From: Patrick Krecker <pkrecker(at)gmail(dot)com>
To: Michael Paquier <michael(at)paquier(dot)xyz>
Cc: PostgreSQL Hackers <pgsql-hackers(at)lists(dot)postgresql(dot)org>
Subject: Re: TODO item: WAL replay of CREATE TABLESPACE with differing directory structure
Date: 2018-02-19 00:43:38
Message-ID: CACh_hd65-hn1DNqsOV-iqGvCgzZHfYY=fxo9bdLX2yQ-SPg55Q@mail.gmail.com
Views: Raw Message | Whole Thread | Download mbox | Resend email
Thread:
Lists: pgsql-hackers

On Tue, Feb 13, 2018 at 8:24 PM, Michael Paquier <michael(at)paquier(dot)xyz> wrote:
> On Tue, Feb 13, 2018 at 01:44:34PM -0800, Patrick Krecker wrote:
>> I am searching for a way to make a contribution to Postgres and I came
>> across this TODO item (I realize there has been some controversy
>> around the TODO list [1], and I hope that my use of it doesn't spark
>> another discussion about removing it altogether):
>
> Well, it will point out again that TODO items are hard, complicated and
> mostly impossible projects.
>
>> "Allow WAL replay of CREATE TABLESPACE to work when the directory
>> structure on the recovery computer is different from the original"
>>
>> Currently it looks like tablespaces have to live inside the data
>> directory on the replica, notwithstanding administrator intervention
>> by manipulating the tablespace directory with symlinks after (or even
>> before?) it has been created via replay.
>
> Let's be clear here. There is no hard restriction with tablespace paths
> within the data directory, though you should not do that, and you get a
> nice warning when trying to do so with CREATE TABLESPACE (see 33cb8ff6).
> This also causes pg_basebackup to fail. It is also bad design to create
> tablespaces within the data directory as those are aimed at making hot
> paths work on different partitions with different I/O properties.

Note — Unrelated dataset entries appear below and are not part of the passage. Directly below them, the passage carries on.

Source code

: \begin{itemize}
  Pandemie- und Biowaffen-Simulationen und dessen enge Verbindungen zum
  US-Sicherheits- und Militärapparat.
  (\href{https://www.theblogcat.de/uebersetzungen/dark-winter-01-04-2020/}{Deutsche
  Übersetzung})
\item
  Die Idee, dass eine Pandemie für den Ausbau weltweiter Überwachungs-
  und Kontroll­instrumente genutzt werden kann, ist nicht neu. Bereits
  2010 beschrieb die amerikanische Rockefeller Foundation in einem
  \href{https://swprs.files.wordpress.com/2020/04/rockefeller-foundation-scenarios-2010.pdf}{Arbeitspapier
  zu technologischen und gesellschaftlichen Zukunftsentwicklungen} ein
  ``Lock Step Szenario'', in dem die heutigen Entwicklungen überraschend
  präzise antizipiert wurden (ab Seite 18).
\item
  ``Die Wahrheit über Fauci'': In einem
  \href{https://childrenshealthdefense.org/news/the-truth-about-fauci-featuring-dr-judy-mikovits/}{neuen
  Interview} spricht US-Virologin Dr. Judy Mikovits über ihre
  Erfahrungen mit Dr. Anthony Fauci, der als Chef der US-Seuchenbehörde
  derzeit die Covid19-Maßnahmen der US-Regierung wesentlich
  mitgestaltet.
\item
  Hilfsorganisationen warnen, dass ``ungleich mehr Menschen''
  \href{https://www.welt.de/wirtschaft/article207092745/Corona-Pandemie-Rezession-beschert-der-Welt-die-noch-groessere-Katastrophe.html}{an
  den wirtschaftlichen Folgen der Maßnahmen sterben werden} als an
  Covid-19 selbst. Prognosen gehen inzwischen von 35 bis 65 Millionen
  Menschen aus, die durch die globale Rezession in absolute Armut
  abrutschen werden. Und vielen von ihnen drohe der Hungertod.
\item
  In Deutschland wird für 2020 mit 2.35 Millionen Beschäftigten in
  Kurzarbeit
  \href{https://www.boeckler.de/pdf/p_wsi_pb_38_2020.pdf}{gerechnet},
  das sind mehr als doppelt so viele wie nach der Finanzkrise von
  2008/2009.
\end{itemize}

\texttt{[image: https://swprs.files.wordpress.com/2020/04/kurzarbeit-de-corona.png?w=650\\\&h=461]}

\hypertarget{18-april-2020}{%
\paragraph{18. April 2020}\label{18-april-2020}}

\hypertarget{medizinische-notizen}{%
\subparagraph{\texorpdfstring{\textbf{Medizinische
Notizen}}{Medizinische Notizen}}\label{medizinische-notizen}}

Sorry, my language was imprecise here. What I meant is that the
pg_tablespace directory contains no symlinks when a tablespace
creation is streamed to a replica, i.e. the data files reside within
pg_tablespace on the replica.

>> Is the idea behind this task to allow the master to instruct the
>> replica where to put the tablespace on its filesystem, so as to allow
>> it to live outside of the data directory without direct manipulation
>> of the filesystem?
>
> WAL records associated to CREATE TABLESPACE (xl_tblspc_create_rec)
> register the location where a tablespace is located. The location of a
> tablespace is not saved in the system catalogs, which offers flexibility
> in the way the symlink from pg_tblspc can be handled. This is where the
> tablespace path remapping of pg_basebackup becomes handy, because you
> can repurpose paths easily when taking a base backup, but this forces
> you to create tablespaces first, and then create standbys. We have also
> a set of existing problems:
> 1) If a primary and its standby are on the same server and you issue a
> CREATE TABLESPACE, then they would try to write to the same paths.
> 2) How do we design at DDL level a command which allows for specifying
> different paths depending on the node where the recovery happens.
>
> You would need in both cases a sort of ability to define a node name, so
> as for 1) you append the node name to the path and both primary and
> standby can use the same tablespace path, but with different sub-paths.
> And for 2), you can enforce a patch name by defining as well a path
> associated to a node name so as when xl_tblspc_create_rec records are
> replayed at recovery, you know which path to create. Just designing
> that the right way as its own set of complications.
>
>> If this task is a worthwhile endeavor, I would be happy to take it on.
>> If not, I am open to other ideas :)
>
> This is part of the difficult, perhaps-not-worth doing impossible
> problems. As a first contribution, you may want something easier.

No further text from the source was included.